* [REQUIRED WORK]: Given these entries, repeat exactly the lines starting with the one that has "Screen is moving, player" and going on through the one that has "## Inicio eh idea de proyecto", both included, but none of the pictures.

● ● ● ● ●

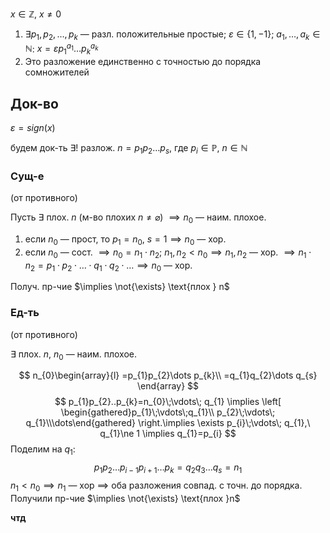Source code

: $x \in \mathbb{Z},\ x\ne 0$

1. $\exists p_{1}, p_{2},\dots,p_{k}$ — разл. положительные простые; $\varepsilon \in \{ 1, -1 \}$; $a_{1},\dots,a_{k}\in \mathbb{N}$: $x=\varepsilon p_{1}^{a_{1}}\dots p_{k}^{a_{k}}$
2. Это разложение единственно с точностью до порядка сомножителей
## Док-во

$\varepsilon = sign(x)$

будем док-ть $\exists !$ разлож. $n=p_{1}p_{2}\dots p_{s}$, где $p_{i}\in \mathbb{P},\ n \in \mathbb{N}$

### Сущ-е

(от противного)

Пусть $\exists$ плох. $n$ (м-во плохих $n\ne \varnothing$) $\implies n_{0}$ — наим. плохое.

1. если $n_{0}$ — прост, то $p_{1} = n_{0},\ s=1 \implies n_{0}$ — хор.
2. если $n_{0}$ — сост. $\implies n_{0}=n_{1}\cdot n_{2};\ n_{1},n_{2}<n_{0}\implies n_{1},n_{2}$ — хор. $\implies n_{1}\cdot n_{2} = p_{1}\cdot p_{2}\cdot\dots\cdot q_{1}\cdot q_{2}\cdot\dots \implies n_{0}$ — хор.

Получ. пр-чие $\implies \not{\exists} \text{плох } n$

### Ед-ть

(от противного)

$\exists$ плох. $n$, $n_{0}$ — наим. плохое.

$$
n_{0}\begin{array}{l}
=p_{1}p_{2}\dots p_{k}\\
=q_{1}q_{2}\dots q_{s}
\end{array}
$$
$$
p_{1}p_{2}..p_{k}=n_{0}\;\vdots\; q_{1} \implies \left[ \begin{gathered}p_{1}\;\vdots\;q_{1}\\ p_{2}\;\vdots\; q_{1}\\\dots\end{gathered} \right.\implies \exists p_{i}\;\vdots\; q_{1},\ q_{1}\ne 1 \implies q_{1}=p_{i} 
$$
Поделим на $q_{1}$:
$$
p_{1}p_{2}\dots p_{i-1}p_{i+1}\dots p_{k}=q_{2}q_{3}\dots q_{s} = n_{1}
$$
$n_{1}<n_{0}\implies n_{1}$ — хор $\implies$ оба разложения совпад. с точн. до порядка. Получили пр-чие $\implies \not{\exists} \text{плох }n$

**чтд**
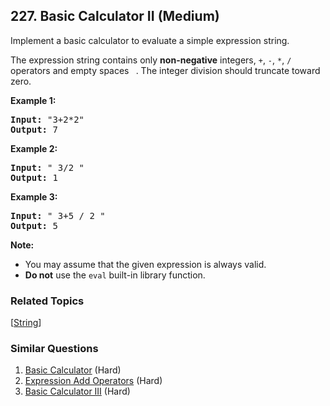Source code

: <!--|This file generated by command(leetcode description); DO NOT EDIT.    |-->
<!--+----------------------------------------------------------------------+-->
<!--|@author    Openset <openset.wang@gmail.com>                           |-->
<!--|@link      https://github.com/openset                                 |-->
<!--|@home      https://github.com/openset/leetcode                        |-->
<!--+----------------------------------------------------------------------+-->

## 227. Basic Calculator II (Medium)

<p>Implement a basic calculator to evaluate a simple expression string.</p>

<p>The expression string contains only <b>non-negative</b> integers, <code>+</code>, <code>-</code>, <code>*</code>, <code>/</code> operators and empty spaces <code> </code>. The integer division should truncate toward zero.</p>

<p><strong>Example 1:</strong></p>

<pre>
<strong>Input: </strong>&quot;3+2*2&quot;
<strong>Output:</strong> 7
</pre>

<p><strong>Example 2:</strong></p>

<pre>
<strong>Input:</strong> &quot; 3/2 &quot;
<strong>Output:</strong> 1</pre>

<p><strong>Example 3:</strong></p>

<pre>
<strong>Input:</strong> &quot; 3+5 / 2 &quot;
<strong>Output:</strong> 5
</pre>

<p><b>Note:</b></p>

<ul>
	<li>You may assume that the given expression is always valid.</li>
	<li><b>Do not</b> use the <code>eval</code> built-in library function.</li>
</ul>

### Related Topics
[[String](https://github.com/openset/leetcode/tree/master/tag/string/README.md)] 

### Similar Questions
  1. [Basic Calculator](https://github.com/openset/leetcode/tree/master/problems/basic-calculator) (Hard)
  1. [Expression Add Operators](https://github.com/openset/leetcode/tree/master/problems/expression-add-operators) (Hard)
  1. [Basic Calculator III](https://github.com/openset/leetcode/tree/master/problems/basic-calculator-iii) (Hard)
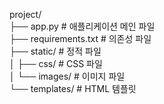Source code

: project/ <br>
├── app.py               # 애플리케이션 메인 파일<br>
├── requirements.txt     # 의존성 파일<br> 
├── static/              # 정적 파일 <br>
│   ├── css/             # CSS 파일 <br>
│   └── images/          # 이미지 파일 <br>
└── templates/           # HTML 템플릿 <br>
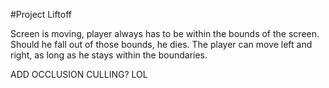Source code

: #Project Liftoff

Screen is moving, player always has to be within the bounds of the screen.
Should he fall out of those bounds, he dies. 
The player can move left and right, as long as he stays within the boundaries.

ADD OCCLUSION CULLING? LOL
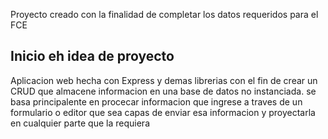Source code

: Proyecto creado con la finalidad de completar los datos requeridos para el FCE
    
## Inicio eh idea de proyecto    
Aplicacion web hecha con Express y demas librerias con el fin de crear un CRUD que almacene informacion en una base de datos no instanciada. se basa principalente en procecar informacion que ingrese a traves de un formulario o editor que sea capas de enviar esa informacion y proyectarla en cualquier parte que la requiera
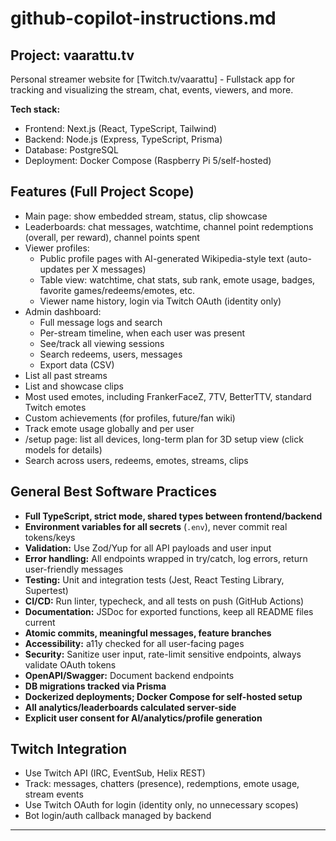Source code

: # github-copilot-instructions.md

## Project: vaarattu.tv

Personal streamer website for [Twitch.tv/vaarattu] - Fullstack app for tracking and visualizing the stream, chat, events, viewers, and more.

**Tech stack:**

- Frontend: Next.js (React, TypeScript, Tailwind)
- Backend: Node.js (Express, TypeScript, Prisma)
- Database: PostgreSQL
- Deployment: Docker Compose (Raspberry Pi 5/self-hosted)

## Features (Full Project Scope)

- Main page: show embedded stream, status, clip showcase
- Leaderboards: chat messages, watchtime, channel point redemptions (overall, per reward), channel points spent
- Viewer profiles:
  - Public profile pages with AI-generated Wikipedia-style text (auto-updates per X messages)
  - Table view: watchtime, chat stats, sub rank, emote usage, badges, favorite games/redeems/emotes, etc.
  - Viewer name history, login via Twitch OAuth (identity only)
- Admin dashboard:
  - Full message logs and search
  - Per-stream timeline, when each user was present
  - See/track all viewing sessions
  - Search redeems, users, messages
  - Export data (CSV)
- List all past streams
- List and showcase clips
- Most used emotes, including FrankerFaceZ, 7TV, BetterTTV, standard Twitch emotes
- Custom achievements (for profiles, future/fan wiki)
- Track emote usage globally and per user
- /setup page: list all devices, long-term plan for 3D setup view (click models for details)
- Search across users, redeems, emotes, streams, clips

## General Best Software Practices

- **Full TypeScript, strict mode, shared types between frontend/backend**
- **Environment variables for all secrets** (`.env`), never commit real tokens/keys
- **Validation:** Use Zod/Yup for all API payloads and user input
- **Error handling:** All endpoints wrapped in try/catch, log errors, return user-friendly messages
- **Testing:** Unit and integration tests (Jest, React Testing Library, Supertest)
- **CI/CD:** Run linter, typecheck, and all tests on push (GitHub Actions)
- **Documentation:** JSDoc for exported functions, keep all README files current
- **Atomic commits, meaningful messages, feature branches**
- **Accessibility:** a11y checked for all user-facing pages
- **Security:** Sanitize user input, rate-limit sensitive endpoints, always validate OAuth tokens
- **OpenAPI/Swagger:** Document backend endpoints
- **DB migrations tracked via Prisma**
- **Dockerized deployments; Docker Compose for self-hosted setup**
- **All analytics/leaderboards calculated server-side**
- **Explicit user consent for AI/analytics/profile generation**

## Twitch Integration

- Use Twitch API (IRC, EventSub, Helix REST)
- Track: messages, chatters (presence), redemptions, emote usage, stream events
- Use Twitch OAuth for login (identity only, no unnecessary scopes)
- Bot login/auth callback managed by backend

---

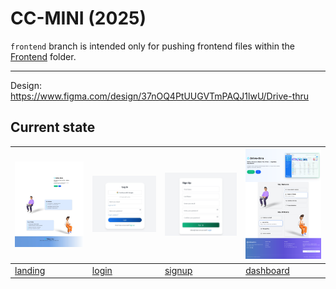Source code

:# CC-MINI (2025)

`frontend` branch is intended only for pushing frontend files within the [Frontend](Frontend/) folder.

---

Design: https://www.figma.com/design/37nOQ4PtUUGVTmPAQJ1lwU/Drive-thru

## Current state

| ![landing](Frontend/samples/landing.jpg) | ![login](Frontend/samples/login.jpg) | ![signup](Frontend/samples/signup.jpg) | ![dashboard](Frontend/samples/dashboard.png)
| --- | --- | --- | --- |
| [landing](Frontend/samples/landing.jpg) | [login](Frontend/samples/login.jpg) | [signup](Frontend/samples/signup.jpg) | [dashboard](Frontend/samples/dashboard.png)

● ● ● ● ●

* [EXPECTED ANSWER]:
Screen is moving, player always has to be within the bounds of the screen.
Should he fall out of those bounds, he dies. 
The player can move left and right, as long as he stays within the boundaries.

ADD OCCLUSION CULLING? LOL
Source code

: Proyecto creado con la finalidad de completar los datos requeridos para el FCE
    
## Inicio eh idea de proyecto    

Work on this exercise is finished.